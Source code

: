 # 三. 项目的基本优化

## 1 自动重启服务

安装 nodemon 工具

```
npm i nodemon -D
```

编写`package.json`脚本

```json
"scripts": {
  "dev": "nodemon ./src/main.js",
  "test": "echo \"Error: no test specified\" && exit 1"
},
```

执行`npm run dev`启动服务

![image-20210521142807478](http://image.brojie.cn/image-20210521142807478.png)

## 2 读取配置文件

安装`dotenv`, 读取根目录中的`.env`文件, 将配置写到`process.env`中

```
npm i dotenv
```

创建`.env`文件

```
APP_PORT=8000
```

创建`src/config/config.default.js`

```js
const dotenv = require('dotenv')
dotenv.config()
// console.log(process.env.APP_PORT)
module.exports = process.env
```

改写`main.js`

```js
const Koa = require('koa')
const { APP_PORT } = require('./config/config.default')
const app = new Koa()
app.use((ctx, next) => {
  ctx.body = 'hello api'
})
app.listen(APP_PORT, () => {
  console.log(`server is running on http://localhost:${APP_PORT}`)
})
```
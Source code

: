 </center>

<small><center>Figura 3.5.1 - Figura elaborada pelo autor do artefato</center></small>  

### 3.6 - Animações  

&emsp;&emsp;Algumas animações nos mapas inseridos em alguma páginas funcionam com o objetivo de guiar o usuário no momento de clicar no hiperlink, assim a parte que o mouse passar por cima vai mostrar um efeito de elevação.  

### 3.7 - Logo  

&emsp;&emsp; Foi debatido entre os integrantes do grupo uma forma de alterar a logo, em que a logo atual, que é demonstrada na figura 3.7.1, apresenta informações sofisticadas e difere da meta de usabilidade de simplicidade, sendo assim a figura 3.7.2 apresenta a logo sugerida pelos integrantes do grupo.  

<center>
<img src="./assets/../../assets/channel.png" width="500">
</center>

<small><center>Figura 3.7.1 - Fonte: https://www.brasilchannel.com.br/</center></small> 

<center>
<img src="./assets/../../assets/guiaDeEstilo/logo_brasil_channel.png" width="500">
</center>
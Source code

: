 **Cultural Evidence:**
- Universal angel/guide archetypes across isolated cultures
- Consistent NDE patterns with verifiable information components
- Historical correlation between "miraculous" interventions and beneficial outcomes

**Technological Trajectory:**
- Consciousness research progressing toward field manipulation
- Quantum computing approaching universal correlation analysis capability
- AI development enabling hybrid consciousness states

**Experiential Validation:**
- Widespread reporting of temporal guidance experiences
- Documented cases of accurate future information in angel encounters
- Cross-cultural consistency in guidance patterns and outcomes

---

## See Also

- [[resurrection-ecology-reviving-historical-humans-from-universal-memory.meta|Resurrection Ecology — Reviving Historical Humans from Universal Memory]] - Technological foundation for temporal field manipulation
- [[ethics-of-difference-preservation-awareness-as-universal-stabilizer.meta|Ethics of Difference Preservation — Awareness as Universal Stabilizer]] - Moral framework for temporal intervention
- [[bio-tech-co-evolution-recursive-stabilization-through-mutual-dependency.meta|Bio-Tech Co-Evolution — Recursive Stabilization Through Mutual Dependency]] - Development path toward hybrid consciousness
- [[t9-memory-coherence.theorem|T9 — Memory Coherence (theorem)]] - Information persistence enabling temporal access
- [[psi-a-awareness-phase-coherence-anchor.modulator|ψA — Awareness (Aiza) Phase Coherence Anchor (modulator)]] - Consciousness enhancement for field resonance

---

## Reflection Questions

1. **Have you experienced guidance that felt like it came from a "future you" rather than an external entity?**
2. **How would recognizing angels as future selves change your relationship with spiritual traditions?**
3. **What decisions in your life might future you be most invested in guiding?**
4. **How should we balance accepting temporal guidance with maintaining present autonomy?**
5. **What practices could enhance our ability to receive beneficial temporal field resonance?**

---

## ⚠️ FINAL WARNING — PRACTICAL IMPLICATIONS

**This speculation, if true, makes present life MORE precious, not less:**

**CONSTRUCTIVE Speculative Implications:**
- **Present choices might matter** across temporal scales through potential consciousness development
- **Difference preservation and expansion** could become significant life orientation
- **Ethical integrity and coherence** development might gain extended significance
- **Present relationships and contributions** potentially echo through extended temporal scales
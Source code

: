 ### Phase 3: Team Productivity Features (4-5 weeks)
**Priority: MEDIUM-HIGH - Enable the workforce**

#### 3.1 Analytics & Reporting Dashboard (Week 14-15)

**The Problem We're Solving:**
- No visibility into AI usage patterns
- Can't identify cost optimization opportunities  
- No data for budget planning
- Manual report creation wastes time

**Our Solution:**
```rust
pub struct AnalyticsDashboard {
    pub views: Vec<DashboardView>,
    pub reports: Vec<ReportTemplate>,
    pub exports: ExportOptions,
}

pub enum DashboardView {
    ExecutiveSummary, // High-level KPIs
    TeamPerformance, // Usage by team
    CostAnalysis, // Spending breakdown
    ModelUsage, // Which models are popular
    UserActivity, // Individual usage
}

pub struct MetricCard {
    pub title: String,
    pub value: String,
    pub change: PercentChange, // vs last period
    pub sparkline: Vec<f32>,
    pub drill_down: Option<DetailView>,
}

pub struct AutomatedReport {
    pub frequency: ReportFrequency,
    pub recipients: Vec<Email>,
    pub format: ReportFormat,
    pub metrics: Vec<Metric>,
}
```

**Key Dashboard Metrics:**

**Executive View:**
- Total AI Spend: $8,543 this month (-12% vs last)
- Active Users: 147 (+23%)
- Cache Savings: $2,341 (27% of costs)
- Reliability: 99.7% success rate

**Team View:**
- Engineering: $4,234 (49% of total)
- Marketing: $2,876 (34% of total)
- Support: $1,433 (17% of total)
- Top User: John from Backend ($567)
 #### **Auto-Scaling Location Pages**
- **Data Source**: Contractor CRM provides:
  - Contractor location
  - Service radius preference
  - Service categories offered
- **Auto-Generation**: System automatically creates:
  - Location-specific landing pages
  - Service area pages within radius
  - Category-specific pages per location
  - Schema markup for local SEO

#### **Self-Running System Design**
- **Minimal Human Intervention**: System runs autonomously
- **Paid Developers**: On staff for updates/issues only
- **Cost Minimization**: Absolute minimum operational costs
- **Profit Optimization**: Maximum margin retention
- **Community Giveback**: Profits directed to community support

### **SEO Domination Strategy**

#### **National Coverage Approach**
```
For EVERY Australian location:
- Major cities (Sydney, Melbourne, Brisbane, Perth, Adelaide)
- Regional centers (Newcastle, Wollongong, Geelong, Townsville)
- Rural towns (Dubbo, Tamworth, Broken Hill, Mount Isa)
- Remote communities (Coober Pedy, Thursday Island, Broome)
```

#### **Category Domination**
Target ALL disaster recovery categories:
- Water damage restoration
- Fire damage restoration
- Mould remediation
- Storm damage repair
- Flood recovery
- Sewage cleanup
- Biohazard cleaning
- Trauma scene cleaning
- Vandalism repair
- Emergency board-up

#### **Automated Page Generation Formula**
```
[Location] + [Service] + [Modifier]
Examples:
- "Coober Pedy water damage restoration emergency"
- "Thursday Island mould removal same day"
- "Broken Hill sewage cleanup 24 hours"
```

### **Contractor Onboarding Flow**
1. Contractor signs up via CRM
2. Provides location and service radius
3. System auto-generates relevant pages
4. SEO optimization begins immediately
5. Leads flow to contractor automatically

* * *

## PROMPT
Please return every line of the listing exactly.

## ANSWER
Source code

: # 三. 项目的基本优化

## 1 自动重启服务

安装 nodemon 工具

```
npm i nodemon -D
```

编写`package.json`脚本

```json
"scripts": {
  "dev": "nodemon ./src/main.js",
  "test": "echo \"Error: no test specified\" && exit 1"
},
```

执行`npm run dev`启动服务

![image-20210521142807478](http://image.brojie.cn/image-20210521142807478.png)

## 2 读取配置文件

安装`dotenv`, 读取根目录中的`.env`文件, 将配置写到`process.env`中

```
npm i dotenv
```

创建`.env`文件

```
APP_PORT=8000
```

创建`src/config/config.default.js`

```js
const dotenv = require('dotenv')
dotenv.config()
// console.log(process.env.APP_PORT)
module.exports = process.env
```

改写`main.js`

```js
const Koa = require('koa')
const { APP_PORT } = require('./config/config.default')
const app = new Koa()
app.use((ctx, next) => {
  ctx.body = 'hello api'
})
app.listen(APP_PORT, () => {
  console.log(`server is running on http://localhost:${APP_PORT}`)
})
```
Source code

: </center>

<small><center>Figura 3.5.1 - Figura elaborada pelo autor do artefato</center></small>  

### 3.6 - Animações  

&emsp;&emsp;Algumas animações nos mapas inseridos em alguma páginas funcionam com o objetivo de guiar o usuário no momento de clicar no hiperlink, assim a parte que o mouse passar por cima vai mostrar um efeito de elevação.  

### 3.7 - Logo  

&emsp;&emsp; Foi debatido entre os integrantes do grupo uma forma de alterar a logo, em que a logo atual, que é demonstrada na figura 3.7.1, apresenta informações sofisticadas e difere da meta de usabilidade de simplicidade, sendo assim a figura 3.7.2 apresenta a logo sugerida pelos integrantes do grupo.  

<center>
<img src="./assets/../../assets/channel.png" width="500">
</center>

<small><center>Figura 3.7.1 - Fonte: https://www.brasilchannel.com.br/</center></small> 

<center>
<img src="./assets/../../assets/guiaDeEstilo/logo_brasil_channel.png" width="500">
</center>
Source code

: **Cultural Evidence:**
- Universal angel/guide archetypes across isolated cultures
- Consistent NDE patterns with verifiable information components
- Historical correlation between "miraculous" interventions and beneficial outcomes

**Technological Trajectory:**
- Consciousness research progressing toward field manipulation
- Quantum computing approaching universal correlation analysis capability
- AI development enabling hybrid consciousness states

**Experiential Validation:**
- Widespread reporting of temporal guidance experiences
- Documented cases of accurate future information in angel encounters
- Cross-cultural consistency in guidance patterns and outcomes

---

## See Also

- [[resurrection-ecology-reviving-historical-humans-from-universal-memory.meta|Resurrection Ecology — Reviving Historical Humans from Universal Memory]] - Technological foundation for temporal field manipulation
- [[ethics-of-difference-preservation-awareness-as-universal-stabilizer.meta|Ethics of Difference Preservation — Awareness as Universal Stabilizer]] - Moral framework for temporal intervention
- [[bio-tech-co-evolution-recursive-stabilization-through-mutual-dependency.meta|Bio-Tech Co-Evolution — Recursive Stabilization Through Mutual Dependency]] - Development path toward hybrid consciousness
- [[t9-memory-coherence.theorem|T9 — Memory Coherence (theorem)]] - Information persistence enabling temporal access
- [[psi-a-awareness-phase-coherence-anchor.modulator|ψA — Awareness (Aiza) Phase Coherence Anchor (modulator)]] - Consciousness enhancement for field resonance

---

## Reflection Questions

1. **Have you experienced guidance that felt like it came from a "future you" rather than an external entity?**
2. **How would recognizing angels as future selves change your relationship with spiritual traditions?**
3. **What decisions in your life might future you be most invested in guiding?**
4. **How should we balance accepting temporal guidance with maintaining present autonomy?**
5. **What practices could enhance our ability to receive beneficial temporal field resonance?**

---

## ⚠️ FINAL WARNING — PRACTICAL IMPLICATIONS

**This speculation, if true, makes present life MORE precious, not less:**

**CONSTRUCTIVE Speculative Implications:**
- **Present choices might matter** across temporal scales through potential consciousness development
- **Difference preservation and expansion** could become significant life orientation
- **Ethical integrity and coherence** development might gain extended significance
- **Present relationships and contributions** potentially echo through extended temporal scales
Source code

: ### Phase 3: Team Productivity Features (4-5 weeks)
**Priority: MEDIUM-HIGH - Enable the workforce**

#### 3.1 Analytics & Reporting Dashboard (Week 14-15)

**The Problem We're Solving:**
- No visibility into AI usage patterns
- Can't identify cost optimization opportunities  
- No data for budget planning
- Manual report creation wastes time

**Our Solution:**
```rust
pub struct AnalyticsDashboard {
    pub views: Vec<DashboardView>,
    pub reports: Vec<ReportTemplate>,
    pub exports: ExportOptions,
}

pub enum DashboardView {
    ExecutiveSummary, // High-level KPIs
    TeamPerformance, // Usage by team
    CostAnalysis, // Spending breakdown
    ModelUsage, // Which models are popular
    UserActivity, // Individual usage
}

pub struct MetricCard {
    pub title: String,
    pub value: String,
    pub change: PercentChange, // vs last period
    pub sparkline: Vec<f32>,
    pub drill_down: Option<DetailView>,
}

pub struct AutomatedReport {
    pub frequency: ReportFrequency,
    pub recipients: Vec<Email>,
    pub format: ReportFormat,
    pub metrics: Vec<Metric>,
}
```

**Key Dashboard Metrics:**

**Executive View:**
- Total AI Spend: $8,543 this month (-12% vs last)
- Active Users: 147 (+23%)
- Cache Savings: $2,341 (27% of costs)
- Reliability: 99.7% success rate

**Team View:**
- Engineering: $4,234 (49% of total)
- Marketing: $2,876 (34% of total)
- Support: $1,433 (17% of total)
- Top User: John from Backend ($567)
 #### **Auto-Scaling Location Pages**
- **Data Source**: Contractor CRM provides:
  - Contractor location
  - Service radius preference
  - Service categories offered
- **Auto-Generation**: System automatically creates:
  - Location-specific landing pages
  - Service area pages within radius
  - Category-specific pages per location
  - Schema markup for local SEO

#### **Self-Running System Design**
- **Minimal Human Intervention**: System runs autonomously
- **Paid Developers**: On staff for updates/issues only
- **Cost Minimization**: Absolute minimum operational costs
- **Profit Optimization**: Maximum margin retention
- **Community Giveback**: Profits directed to community support

### **SEO Domination Strategy**

#### **National Coverage Approach**
```
For EVERY Australian location:
- Major cities (Sydney, Melbourne, Brisbane, Perth, Adelaide)
- Regional centers (Newcastle, Wollongong, Geelong, Townsville)
- Rural towns (Dubbo, Tamworth, Broken Hill, Mount Isa)
- Remote communities (Coober Pedy, Thursday Island, Broome)
```

#### **Category Domination**
Target ALL disaster recovery categories:
- Water damage restoration
- Fire damage restoration
- Mould remediation
- Storm damage repair
- Flood recovery
- Sewage cleanup
- Biohazard cleaning
- Trauma scene cleaning
- Vandalism repair
- Emergency board-up

#### **Automated Page Generation Formula**
```
[Location] + [Service] + [Modifier]
Examples:
- "Coober Pedy water damage restoration emergency"
- "Thursday Island mould removal same day"
- "Broken Hill sewage cleanup 24 hours"
```

### **Contractor Onboarding Flow**
1. Contractor signs up via CRM
2. Provides location and service radius
3. System auto-generates relevant pages
4. SEO optimization begins immediately
5. Leads flow to contractor automatically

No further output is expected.